What version are you using, and if you are using 1.13+, are you using the adaptive scheduler or reactive mode?

On 20/10/2021 07:39, Clemens Valiente wrote:
Hi Chesnay,
thanks a lot for the clarification.
We managed to resolve the collision, and isolated a problem to the metrics themselves.

Using the REST API at /jobs/<job_id>/metrics?get=uptime
the response is [{"id":"uptime","value":"-1"}]
despite the job running and processing data for 5 days at that point. All task,taskmanager, and jobmanager related metrics seem fine, only the job metrics are incorrect.
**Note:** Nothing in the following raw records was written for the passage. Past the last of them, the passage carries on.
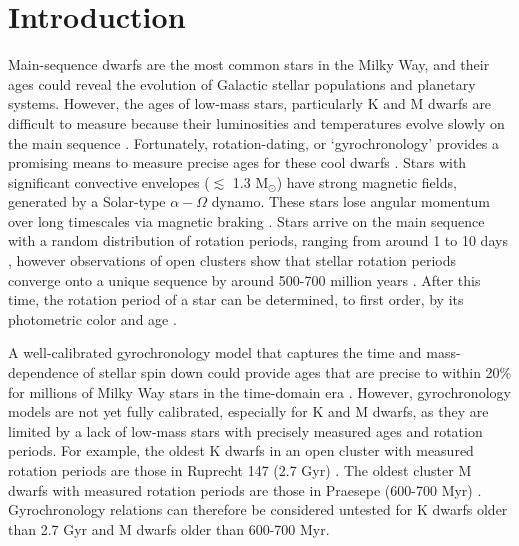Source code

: \section{Introduction}

Main-sequence dwarfs are the most common stars in the Milky Way, and their
ages could reveal the evolution of Galactic stellar populations and planetary
systems.
However, the ages of low-mass stars, particularly K and M dwarfs are difficult
to measure because their luminosities and temperatures evolve slowly on the
main sequence \citep[see][for a review of stellar ages]{soderblom2010}.
Fortunately, rotation-dating, or `gyrochronology’ provides a promising means
to measure precise ages for these cool dwarfs
\citep[\eg][]{schatzman1962, weber1967, kraft1967, skumanich1972, kawaler1988,
pinsonneault1989, barnes2003, barnes2007, mamajek2008, barnes2010, meibom2011,
epstein2014, meibom2015, vansaders2016, vansaders2018, claytor2020}.
Stars with significant convective envelopes ($\lesssim$ 1.3 M$_\odot$) have
strong magnetic fields, generated by a Solar-type $\alpha-\Omega$ dynamo.
These stars lose angular momentum over long timescales via magnetic braking
\citep[\eg][]{schatzman1962, weber1967, kraft1967, skumanich1972, kawaler1988,
pinsonneault1989}.
Stars arrive on the main sequence with a random distribution of rotation
periods, ranging from around 1 to 10 days \citep{rebull2019}, however
observations of open clusters show that stellar rotation periods
converge onto a unique sequence by around 500-700 million years
\citep[\eg][]{irwin2009, gallet2013}.
After this time, the rotation period of a star can be determined, to first
order, by its photometric color and age \citep[\eg]{barnes2003, barnes2007,
barnes2010, meibom2011, meibom2015}.

A well-calibrated gyrochronology model that captures the time and
mass-dependence of stellar spin down could provide ages that are precise to
within 20\% for millions of Milky Way stars in the time-domain era
\citep{epstein2014, najita2016, angus2019, claytor2020}.
However, gyrochronology models are not yet fully calibrated, especially for K
and M dwarfs, as they are limited by a lack of low-mass stars with precisely
measured ages and rotation periods.
For example, the oldest K dwarfs in an open cluster with measured rotation
periods are those in Ruprecht 147 (2.7 Gyr) \citep{curtis2020, age_citation}.
The oldest cluster M dwarfs with measured rotation periods are those in
Praesepe (600-700 Myr) \citep{douglas2017, rebull2017, age_citation}.
Gyrochronology relations can therefore be considered untested for K dwarfs
older than 2.7 Gyr and M dwarfs older than 600-700 Myr.

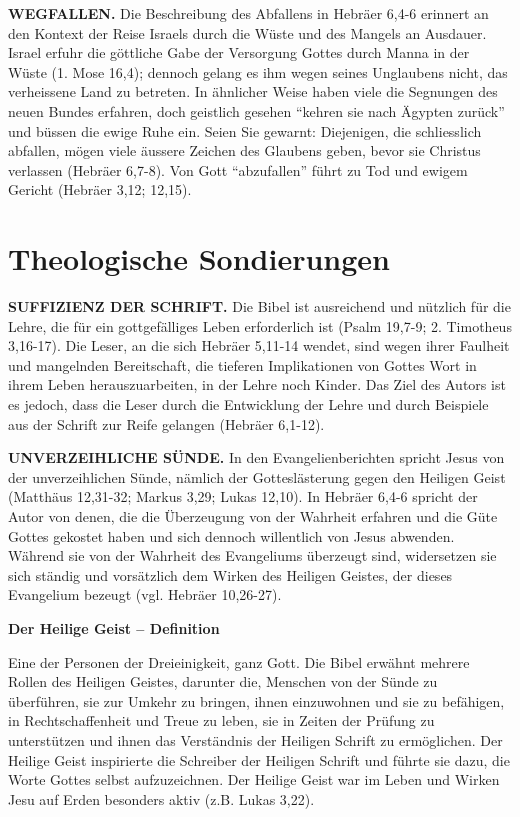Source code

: \documentclass[
  12pt,
]{krantz}
\makeatletter
\newenvironment{kframe}{%
\medskip{}
\setlength{\fboxsep}{.8em}
 \def\at@end@of@kframe{}%
 \ifinner\ifhmode%
  \def\at@end@of@kframe{\end{minipage}}%
  \begin{minipage}{\columnwidth}%
 \fi\fi%
 \def\FrameCommand##1{\hskip\@totalleftmargin \hskip-\fboxsep
 \colorbox{shadecolor}{##1}\hskip-\fboxsep
     \hskip-\linewidth \hskip-\@totalleftmargin \hskip\columnwidth}%
 \MakeFramed {\advance\hsize-\width
   \@totalleftmargin\z@ \linewidth\hsize
   \@setminipage}}%
 {\par\unskip\endMakeFramed%
 \at@end@of@kframe}
\newenvironment{rmdblock}[1]
  {
  \begin{itemize}
  \renewcommand{\labelitemi}{
    \raisebox{-.7\height}[0pt][0pt]{
      {\setkeys{Gin}{width=3em,keepaspectratio}\texttt{[image: img/\#1]}}
    }
  }
  \setlength{\fboxsep}{1em}
  \begin{kframe}
  \item
  }
  {
  \end{kframe}
  \end{itemize}
  }
\newenvironment{rmddefinition}
  {\begin{rmdblock}{definition}}
  {\end{rmdblock}}
\makeatother
\begin{document}
\textbf{WEGFALLEN.} Die Beschreibung des Abfallens in Hebräer 6,4-6 erinnert an den Kontext der Reise Israels durch die Wüste und des Mangels an Ausdauer. Israel erfuhr die göttliche Gabe der Versorgung Gottes durch Manna in der Wüste (1. Mose 16,4); dennoch gelang es ihm wegen seines Unglaubens nicht, das verheissene Land zu betreten. In ähnlicher Weise haben viele die Segnungen des neuen Bundes erfahren, doch geistlich gesehen ``kehren sie nach Ägypten zurück'' und büssen die ewige Ruhe ein. Seien Sie gewarnt: Diejenigen, die schliesslich abfallen, mögen viele äussere Zeichen des Glaubens geben, bevor sie Christus verlassen (Hebräer 6,7-8). Von Gott ``abzufallen'' führt zu Tod und ewigem Gericht (Hebräer 3,12; 12,15).

\hypertarget{theologische-sondierungen}{%
\section{Theologische Sondierungen}\label{theologische-sondierungen}}

\textbf{SUFFIZIENZ DER SCHRIFT.} Die Bibel ist ausreichend und nützlich für die Lehre, die für ein gottgefälliges Leben erforderlich ist (Psalm 19,7-9; 2. Timotheus 3,16-17). Die Leser, an die sich Hebräer 5,11-14 wendet, sind wegen ihrer Faulheit und mangelnden Bereitschaft, die tieferen Implikationen von Gottes Wort in ihrem Leben herauszuarbeiten, in der Lehre noch Kinder. Das Ziel des Autors ist es jedoch, dass die Leser durch die Entwicklung der Lehre und durch Beispiele aus der Schrift zur Reife gelangen (Hebräer 6,1-12).

\textbf{UNVERZEIHLICHE SÜNDE.} In den Evangelienberichten spricht Jesus von der unverzeihlichen Sünde, nämlich der Gotteslästerung gegen den Heiligen Geist (Matthäus 12,31-32; Markus 3,29; Lukas 12,10). In Hebräer 6,4-6 spricht der Autor von denen, die die Überzeugung von der Wahrheit erfahren und die Güte Gottes gekostet haben und sich dennoch willentlich von Jesus abwenden. Während sie von der Wahrheit des Evangeliums überzeugt sind, widersetzen sie sich ständig und vorsätzlich dem Wirken des Heiligen Geistes, der dieses Evangelium bezeugt (vgl. Hebräer 10,26-27).

\begin{rmddefinition}
\textbf{Der Heilige Geist -- Definition}

Eine der Personen der Dreieinigkeit, ganz Gott. Die Bibel erwähnt
mehrere Rollen des Heiligen Geistes, darunter die, Menschen von der
Sünde zu überführen, sie zur Umkehr zu bringen, ihnen einzuwohnen und
sie zu befähigen, in Rechtschaffenheit und Treue zu leben, sie in Zeiten
der Prüfung zu unterstützen und ihnen das Verständnis der Heiligen
Schrift zu ermöglichen. Der Heilige Geist inspirierte die Schreiber der
Heiligen Schrift und führte sie dazu, die Worte Gottes selbst
aufzuzeichnen. Der Heilige Geist war im Leben und Wirken Jesu auf Erden
besonders aktiv (z.B. Lukas 3,22).
\end{rmddefinition}
\end{document}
Basically all of these do not have correct metrics:
[{"id":"numberOfFailedCheckpoints"},{"id":"lastCheckpointSize"},{"id":"lastCheckpointExternalPath"},{"id":"totalNumberOfCheckpoints"},{"id":"lastCheckpointRestoreTimestamp"},{"id":"uptime"},{"id":"restartingTime"},{"id":"numberOfInProgressCheckpoints"},{"id":"downtime"},{"id":"numberOfCompletedCheckpoints"},{"id":"lastCheckpointProcessedData"},{"id":"fullRestarts"},{"id":"lastCheckpointDuration"},{"id":"lastCheckpointPersistedData"}]
Looking at the Gauge the only way it can return -1 is when isTerminalState() is true which I don't think can be the case in a running application.
Do you know where we can check on what went wrong?

Best Regards
Clemens


On Thu, Oct 14, 2021 at 8:55 PM Chesnay Schepler <ches...@apache.org> wrote:

    I think you are misunderstanding a few things.
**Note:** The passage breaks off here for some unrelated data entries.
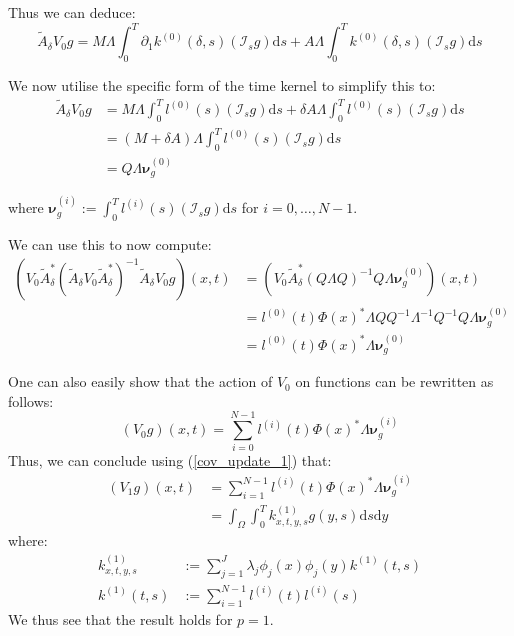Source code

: \documentclass{article}
\theoremstyle{definition}
\theoremstyle{remark}
\theoremstyle{remark}
\begin{document}
\noindent Thus we can deduce:
\begin{equation}
    \tilde{A}_{\delta}V_{0}g=M\Lambda\int_{0}^{T}\partial_{1}k^{(0)}(\delta,s)(\mathcal{I}_{s}g)\mathrm{d}s + A\Lambda\int_{0}^{T}k^{(0)}(\delta,s)(\mathcal{I}_{s}g)\mathrm{d}s
\end{equation}

\noindent We now utilise the specific form of the time kernel to simplify this to:
\begin{align}
    \tilde{A}_{\delta}V_{0}g &= M\Lambda\int_{0}^{T}l^{(0)}(s)(\mathcal{I}_{s}g)\mathrm{d}s + \delta A\Lambda\int_{0}^{T}l^{(0)}(s)(\mathcal{I}_{s}g)\mathrm{d}s \\
    &= (M+\delta A)\Lambda\int_{0}^{T}l^{(0)}(s)(\mathcal{I}_{s}g)\mathrm{d}s \\
    &= Q\Lambda\boldsymbol{\nu}_{g}^{(0)}
\end{align}

where $\boldsymbol{\nu}_{g}^{(i)}:=\int_{0}^{T}l^{(i)}(s)(\mathcal{I}_{s}g)\mathrm{d}s$ for $i=0,\dots,N-1$.

\noindent We can use this to now compute:
\begin{align*}
    (V_{0}\tilde{A}_{\delta}^{*}(\tilde{A}_{\delta}V_{0}\tilde{A}_{\delta}^{*})^{-1}\tilde{A}_{\delta}V_{0}g)(x,t) &=
    (V_{0}\tilde{A}_{\delta}^{*}(Q\Lambda Q)^{-1}Q\Lambda\boldsymbol{\nu}_{g}^{(0)})(x,t) \\
    &=l^{(0)}(t)\Phi(x)^{*}\Lambda Q Q^{-1}\Lambda^{-1}Q^{-1}Q\Lambda\boldsymbol{\nu}_{g}^{(0)} \\
    &=l^{(0)}(t)\Phi(x)^{*}\Lambda\boldsymbol{\nu}_{g}^{(0)}
\end{align*}

\noindent One can also easily show that the action of $V_{0}$ on functions can be rewritten as follows:
\begin{equation}
    (V_{0}g)(x,t) = \sum_{i=0}^{N-1}l^{(i)}(t)\Phi(x)^{*}\Lambda\boldsymbol{\nu}_{g}^{(i)}
\end{equation}
Thus, we can conclude using (\ref{cov_update_1}) that:
\begin{align}
    (V_{1}g)(x,t) &= \sum_{i=1}^{N-1}l^{(i)}(t)\Phi(x)^{*}\Lambda\boldsymbol{\nu}_{g}^{(i)} \nonumber \\
    &=\int_{\Omega}\int_{0}^{T}k^{(1)}_{x,t,y,s}g(y,s)\mathrm{d}s\mathrm{d}y
\end{align}
where:
\begin{align}
    k^{(1)}_{x,t,y,s} &:= \sum_{j=1}^{J}\lambda_{j}\phi_{j}(x)\phi_{j}(y)k^{(1)}(t,s) \\
    k^{(1)}(t,s) &:= \sum_{i=1}^{N-1}l^{(i)}(t)l^{(i)}(s)
\end{align}
We thus see that the result holds for $p=1$.
\end{document}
    a) when you include a variable in the scope format, then Flink
    fills that in /before/ it reaches Datadog. If you set it to
    "flink.<job_name>", then what we send to Datadog is
    "flink.myAwesomeJob".
    b) the exception you see is not coming from Datadog. They occur
    because, based on the configured scope formats, metrics from
    different jobs running in the same JobManager resolve to the same
    name (the standby jobmanger is irrelevant). Flink rejects these
    metrics, because if were to send these out you'd get funny results
    in Datadog because all jobs would try to report the same metric.
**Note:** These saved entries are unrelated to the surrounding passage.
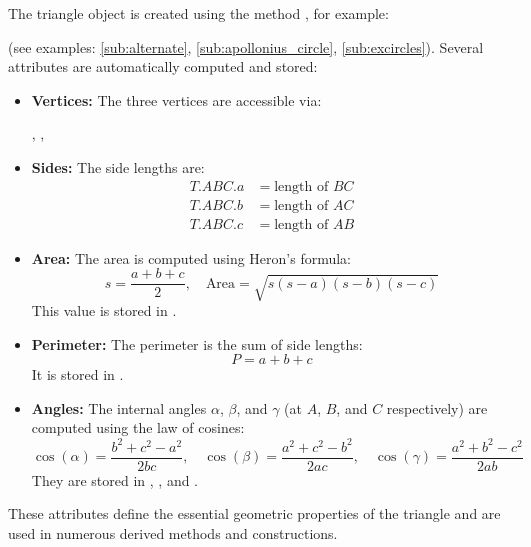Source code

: The triangle object is created using the method , for example:

\begin{center}
\end{center}

(see examples: \ref{sub:alternate}, \ref{sub:apollonius_circle}, \ref{sub:excircles}). Several attributes are automatically computed and stored:

\begin{itemize}
  \item \textbf{Vertices:} The three vertices are accessible via:
  \begin{center}
    , , 
  \end{center}

  \item \textbf{Sides:} The side lengths are:
  \begin{align*}
    T.ABC.a &= \text{length of } BC \\
    T.ABC.b &= \text{length of } AC \\
    T.ABC.c &= \text{length of } AB
  \end{align*}

  \item \textbf{Area:} The area is computed using Heron’s formula:
  \[
    s = \frac{a + b + c}{2}, \quad \text{Area} = \sqrt{s(s - a)(s - b)(s - c)}
  \]
  This value is stored in .

  \item \textbf{Perimeter:} The perimeter is the sum of side lengths:
  \[
    P = a + b + c
  \]
  It is stored in .

  \item \textbf{Angles:} The internal angles $\alpha$, $\beta$, and $\gamma$ (at $A$, $B$, and $C$ respectively) are computed using the law of cosines:
  \[
  \cos(\alpha) = \frac{b^2 + c^2 - a^2}{2bc}, \quad
  \cos(\beta) = \frac{a^2 + c^2 - b^2}{2ac}, \quad
  \cos(\gamma) = \frac{a^2 + b^2 - c^2}{2ab}
  \]
  They are stored in , , and .
\end{itemize}

These attributes define the essential geometric properties of the triangle and are used in numerous derived methods and constructions.


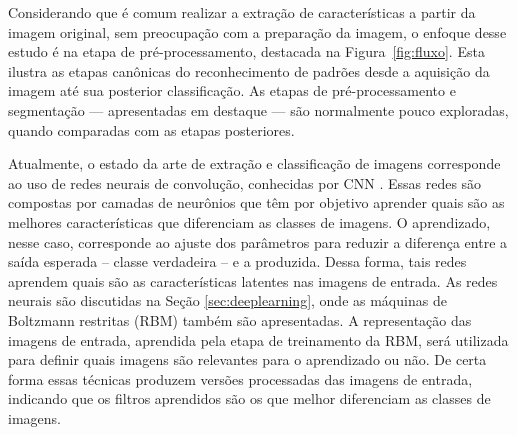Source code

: 
Considerando que é comum realizar a extração de características a partir da imagem original, sem preocupação com a preparação da imagem, o enfoque desse estudo é na etapa de pré-processamento, destacada na Figura~\ref{fig:fluxo}. Esta ilustra as etapas canônicas do reconhecimento de padrões desde a aquisição da imagem até sua posterior classificação. As etapas de pré-processamento e segmentação --- apresentadas em destaque --- são normalmente pouco exploradas, quando comparadas com as etapas posteriores.

Atualmente, o estado da arte de extração e classificação de imagens corresponde ao uso de redes neurais de convolução, conhecidas por CNN \cite{Schmidhuber2014}. Essas redes são compostas por camadas de neurônios que têm por objetivo aprender quais são as melhores características que diferenciam as classes de imagens. O aprendizado, nesse caso, corresponde ao ajuste dos parâmetros para reduzir a diferença entre a saída esperada -- classe verdadeira -- e a produzida. Dessa forma, tais redes aprendem quais são as características latentes nas imagens de entrada. As redes neurais são discutidas na Seção \ref{sec:deeplearning}, onde as máquinas de Boltzmann restritas (RBM) também são apresentadas. A representação das imagens de entrada, aprendida pela etapa de treinamento da RBM, será utilizada para definir quais imagens são relevantes para o aprendizado ou não. De certa forma essas técnicas produzem versões processadas das imagens de entrada, indicando que os filtros aprendidos são os que melhor diferenciam as classes de imagens.

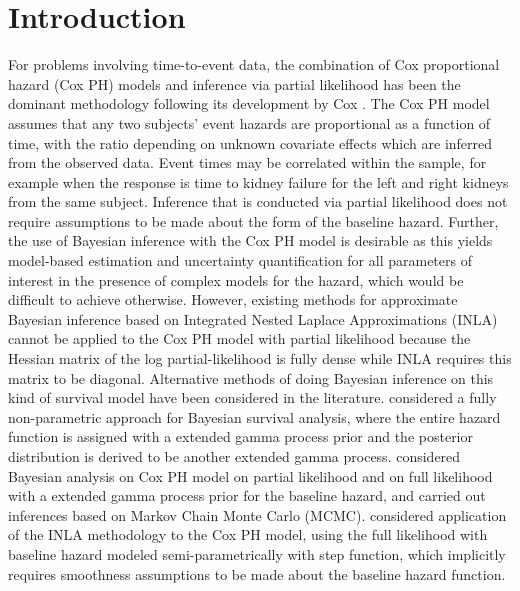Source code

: \documentclass[ba]{imsart}
\begin{document}
\section{Introduction}\label{sec1}
For problems involving time-to-event data, the combination of Cox proportional hazard (Cox PH) models and inference via partial likelihood has been the dominant methodology following its development by Cox \citep{coxph}. The Cox PH model assumes that any two subjects' event hazards are proportional as a function of time, with the ratio depending on unknown covariate effects which are inferred from the observed data. Event times may be correlated within the sample, for example when the response is time to kidney failure for the left and right kidneys from the same subject. Inference that is conducted via partial likelihood does not require assumptions to be made about the form of the baseline hazard. Further, the use of Bayesian inference with the Cox PH model is desirable as this yields model-based estimation and uncertainty quantification for all parameters of interest in the presence of complex models for the hazard, which would be difficult to achieve otherwise. However, existing methods for approximate Bayesian inference based on Integrated Nested Laplace Approximations (INLA) \citep{inla} cannot be applied to the Cox PH model with partial likelihood because the Hessian matrix of the log partial-likelihood is fully dense while INLA requires this matrix to be diagonal. Alternative methods of doing Bayesian inference on this kind of survival model have been considered in the literature. \cite{BayesianNonpara} considered a fully non-parametric approach for Bayesian survival analysis, where the entire hazard function is assigned with a extended gamma process prior and the posterior distribution is derived to be another extended gamma process. \cite{BayesianPartialMCMC} considered Bayesian analysis on Cox PH model on partial likelihood and on full likelihood with a extended gamma process prior for the baseline hazard, and carried out inferences based on Markov Chain Monte Carlo (MCMC). \cite{inlacoxph} considered application of the INLA methodology to the Cox PH model, using the full likelihood with baseline hazard modeled semi-parametrically with step function, which implicitly requires smoothness assumptions to be made about the baseline hazard function.
\end{document}
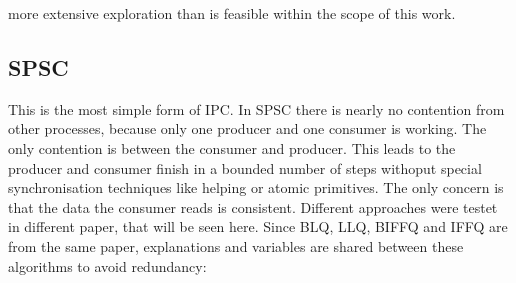 more extensive exploration than is feasible within the scope of this work.

\subsection{\acf{SPSC}}\label{subsec:single-producer-and-single-consumer}
This is the most simple form of \ac{IPC}. In \ac{SPSC} there is nearly no contention from other processes, because only one producer and one consumer is working. The only contention is between the consumer and producer. This leads to the producer and consumer finish in a bounded number of steps withoput special synchronisation techniques like helping or atomic primitives. The only concern is that the data the consumer reads is consistent. Different approaches were testet in different paper, that will be seen here. Since \ac{BLQ}, \ac{LLQ}, \ac{BIFFQ} and \ac{IFFQ} are from the same paper, explanations and variables are shared between these algorithms to avoid redundancy:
    In short, you need to include the job id or job name in the
    metrics.scope.jm.job scope formats.

    On 13/10/2021 06:39, Clemens Valiente wrote:
    Hi,

    we are using datadog as our metrics reporter as documented here:
    
https://ci.apache.org/projects/flink/flink-docs-master/docs/deployment/metric_reporters/#datadog

    our jobmanager scope is
    metrics.scope.jm <http://metrics.scope.jm>: flink.jobmanager
        metrics.scope.jm.job: flink.jobmanager
    since datadog doesn't allow placeholder in metric names, we
    cannot include the <host> or <job_name> placeholder in the scope.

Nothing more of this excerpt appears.